Eight people were found dead and 30 more severely injured inside a roasting tractor-trailer early Sunday in San Antonio, Texas. Two more died after being hospitalized.
In 2003, Homan worked on a scene that was similar to Sunday’s in many ways. It became known as the deadliest human-trafficking incident in the United States.
Nineteen bodies were found in a tractor-trailer in Victoria, Texas. At least 73 people had been crammed into the unventilated trailer. One of the dead was a 5-year-old boy.
“People weren’t standing with me in Victoria, Texas, in the back of a tractor-trailer with 19 dead aliens including a 5-year-old child laying dead under his father that suffocated in the back of this tractor-trailer,” Homan told CNN in an interview last month.
Homan was defending himself after he received criticism for saying undocumented immigrants “should be afraid” under the Trump administration.
Haunted by earlier cases
“Why am I so strong in what I’m trying to do?” Homan said. “Because people haven’t seen what Tom Homan’s seen … They haven’t seen the dead immigrants on a trail that were left stranded. They weren’t in Phoenix, Arizona, when these organizations were holding people hostage, raping the women, molesting the children, killing people that couldn’t pay their smuggling fees, doubling their smuggling fees after they got to the United States.”
He recalled experiences in the field that still haunt him, like the Victoria case.

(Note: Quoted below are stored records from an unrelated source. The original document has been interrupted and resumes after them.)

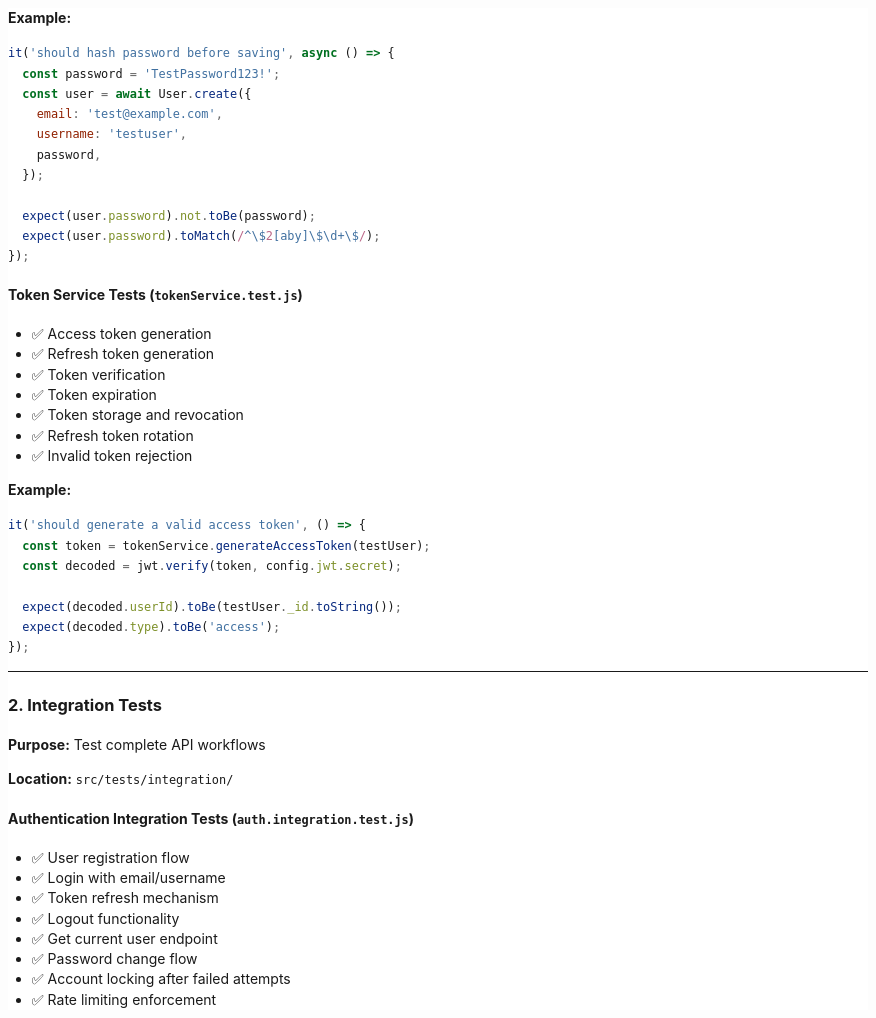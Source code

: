 **Example:**
```javascript
it('should hash password before saving', async () => {
  const password = 'TestPassword123!';
  const user = await User.create({
    email: 'test@example.com',
    username: 'testuser',
    password,
  });

  expect(user.password).not.toBe(password);
  expect(user.password).toMatch(/^\$2[aby]\$\d+\$/);
});
```

#### Token Service Tests (`tokenService.test.js`)

- ✅ Access token generation
- ✅ Refresh token generation
- ✅ Token verification
- ✅ Token expiration
- ✅ Token storage and revocation
- ✅ Refresh token rotation
- ✅ Invalid token rejection

**Example:**
```javascript
it('should generate a valid access token', () => {
  const token = tokenService.generateAccessToken(testUser);
  const decoded = jwt.verify(token, config.jwt.secret);

  expect(decoded.userId).toBe(testUser._id.toString());
  expect(decoded.type).toBe('access');
});
```

---

### 2. Integration Tests

**Purpose:** Test complete API workflows

**Location:** `src/tests/integration/`

#### Authentication Integration Tests (`auth.integration.test.js`)

- ✅ User registration flow
- ✅ Login with email/username
- ✅ Token refresh mechanism
- ✅ Logout functionality
- ✅ Get current user endpoint
- ✅ Password change flow
- ✅ Account locking after failed attempts
- ✅ Rate limiting enforcement
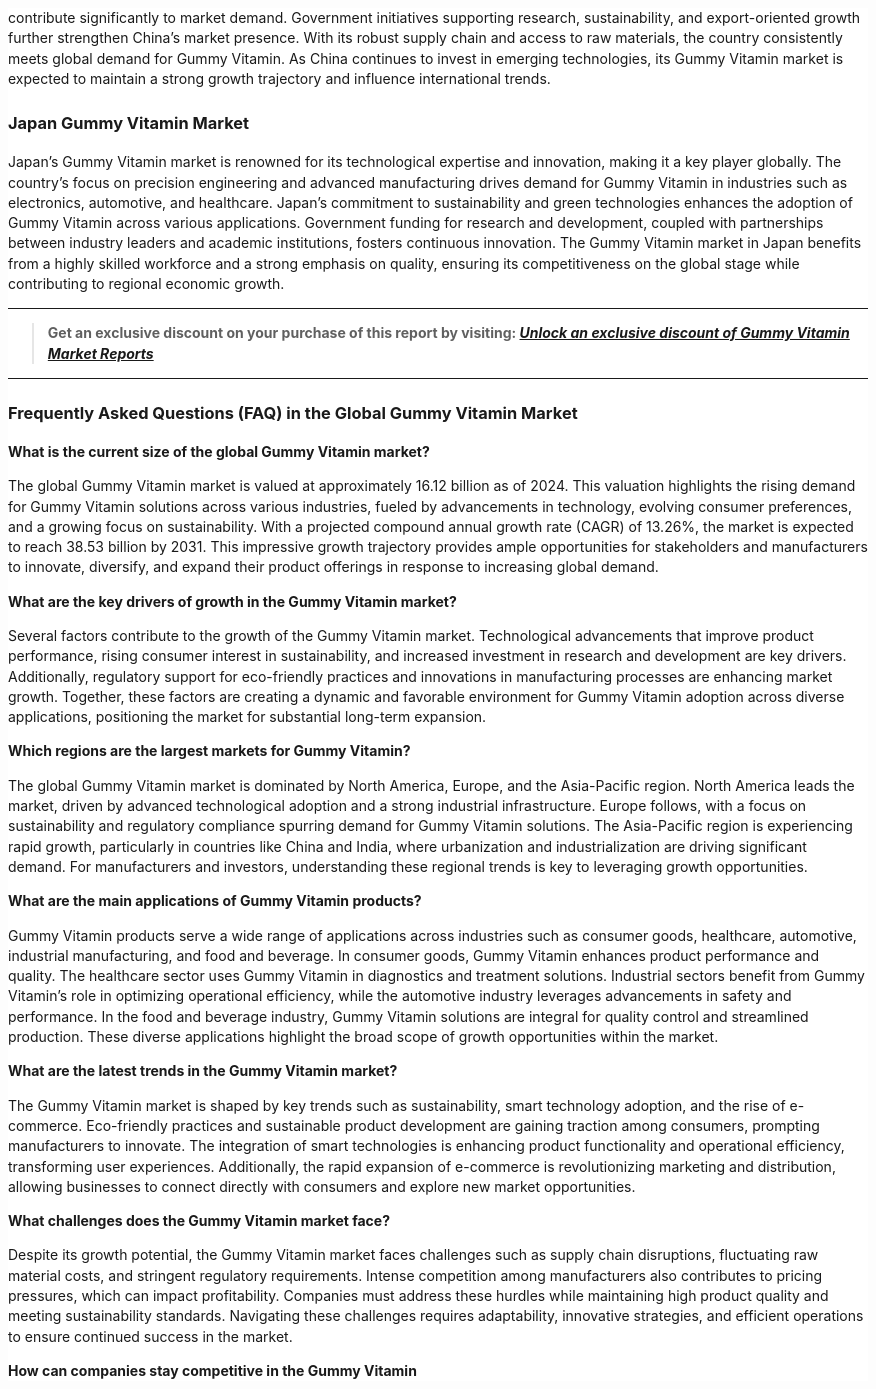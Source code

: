 contribute significantly to market demand. Government initiatives supporting research, sustainability, and export-oriented growth further strengthen China&rsquo;s market presence. With its robust supply chain and access to raw materials, the country consistently meets global demand for Gummy Vitamin. As China continues to invest in emerging technologies, its Gummy Vitamin market is expected to maintain a strong growth trajectory and influence international trends.</p><h3>Japan Gummy Vitamin Market</h3><p>Japan&rsquo;s Gummy Vitamin market is renowned for its technological expertise and innovation, making it a key player globally. The country&rsquo;s focus on precision engineering and advanced manufacturing drives demand for Gummy Vitamin in industries such as electronics, automotive, and healthcare. Japan&rsquo;s commitment to sustainability and green technologies enhances the adoption of Gummy Vitamin across various applications. Government funding for research and development, coupled with partnerships between industry leaders and academic institutions, fosters continuous innovation. The Gummy Vitamin market in Japan benefits from a highly skilled workforce and a strong emphasis on quality, ensuring its competitiveness on the global stage while contributing to regional economic growth.</p><hr /><blockquote><p><strong>Get an exclusive discount on your purchase of this report by visiting: <em><a href="://marketresearchpulse.com/ask-for-discount/138096?utm_source=Github&amp;utm_medium=0111">Unlock an exclusive discount of Gummy Vitamin Market Reports</a></em>&nbsp;</strong></p></blockquote><hr /><h3>Frequently Asked Questions (FAQ) in the Global Gummy Vitamin Market</h3><p><strong>What is the current size of the global Gummy Vitamin market?</strong></p><p>The global Gummy Vitamin market is valued at approximately 16.12 billion as of 2024. This valuation highlights the rising demand for Gummy Vitamin solutions across various industries, fueled by advancements in technology, evolving consumer preferences, and a growing focus on sustainability. With a projected compound annual growth rate (CAGR) of 13.26%, the market is expected to reach 38.53 billion by 2031. This impressive growth trajectory provides ample opportunities for stakeholders and manufacturers to innovate, diversify, and expand their product offerings in response to increasing global demand.</p><p><strong>What are the key drivers of growth in the Gummy Vitamin market?</strong></p><p>Several factors contribute to the growth of the Gummy Vitamin market. Technological advancements that improve product performance, rising consumer interest in sustainability, and increased investment in research and development are key drivers. Additionally, regulatory support for eco-friendly practices and innovations in manufacturing processes are enhancing market growth. Together, these factors are creating a dynamic and favorable environment for Gummy Vitamin adoption across diverse applications, positioning the market for substantial long-term expansion.</p><p><strong>Which regions are the largest markets for Gummy Vitamin?</strong></p><p>The global Gummy Vitamin market is dominated by North America, Europe, and the Asia-Pacific region. North America leads the market, driven by advanced technological adoption and a strong industrial infrastructure. Europe follows, with a focus on sustainability and regulatory compliance spurring demand for Gummy Vitamin solutions. The Asia-Pacific region is experiencing rapid growth, particularly in countries like China and India, where urbanization and industrialization are driving significant demand. For manufacturers and investors, understanding these regional trends is key to leveraging growth opportunities.</p><p><strong>What are the main applications of Gummy Vitamin products?</strong></p><p>Gummy Vitamin products serve a wide range of applications across industries such as consumer goods, healthcare, automotive, industrial manufacturing, and food and beverage. In consumer goods, Gummy Vitamin enhances product performance and quality. The healthcare sector uses Gummy Vitamin in diagnostics and treatment solutions. Industrial sectors benefit from Gummy Vitamin&rsquo;s role in optimizing operational efficiency, while the automotive industry leverages advancements in safety and performance. In the food and beverage industry, Gummy Vitamin solutions are integral for quality control and streamlined production. These diverse applications highlight the broad scope of growth opportunities within the market.</p><p><strong>What are the latest trends in the Gummy Vitamin market?</strong></p><p>The Gummy Vitamin market is shaped by key trends such as sustainability, smart technology adoption, and the rise of e-commerce. Eco-friendly practices and sustainable product development are gaining traction among consumers, prompting manufacturers to innovate. The integration of smart technologies is enhancing product functionality and operational efficiency, transforming user experiences. Additionally, the rapid expansion of e-commerce is revolutionizing marketing and distribution, allowing businesses to connect directly with consumers and explore new market opportunities.</p><p><strong>What challenges does the Gummy Vitamin market face?</strong></p><p>Despite its growth potential, the Gummy Vitamin market faces challenges such as supply chain disruptions, fluctuating raw material costs, and stringent regulatory requirements. Intense competition among manufacturers also contributes to pricing pressures, which can impact profitability. Companies must address these hurdles while maintaining high product quality and meeting sustainability standards. Navigating these challenges requires adaptability, innovative strategies, and efficient operations to ensure continued success in the market.</p><p><strong>How can companies stay competitive in the Gummy Vitamin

“It bothered me greatly — I had nightmares,” Homan told the Watertown Daily Times newspaper in February 2016.
Driver sentenced to life
The dead boy, Homan recalled, was “found under his father wrapped in his arms. Through interviews we were told it was so hot people were passing out and dying. They knocked out the back lights on the truck to try to draw attention from other drivers. They wanted to put the child out the hole but his father protected him.”
The driver was convicted of 58 counts and sentenced to life, but in 2011 was resentenced to almost 34 years in prison.
In a statement issued Sunday, Homan condemned the “total indifference” the smugglers showed to their human cargo. And he called this weekend’s deaths a “stark reminder” of why human trafficking must be stopped.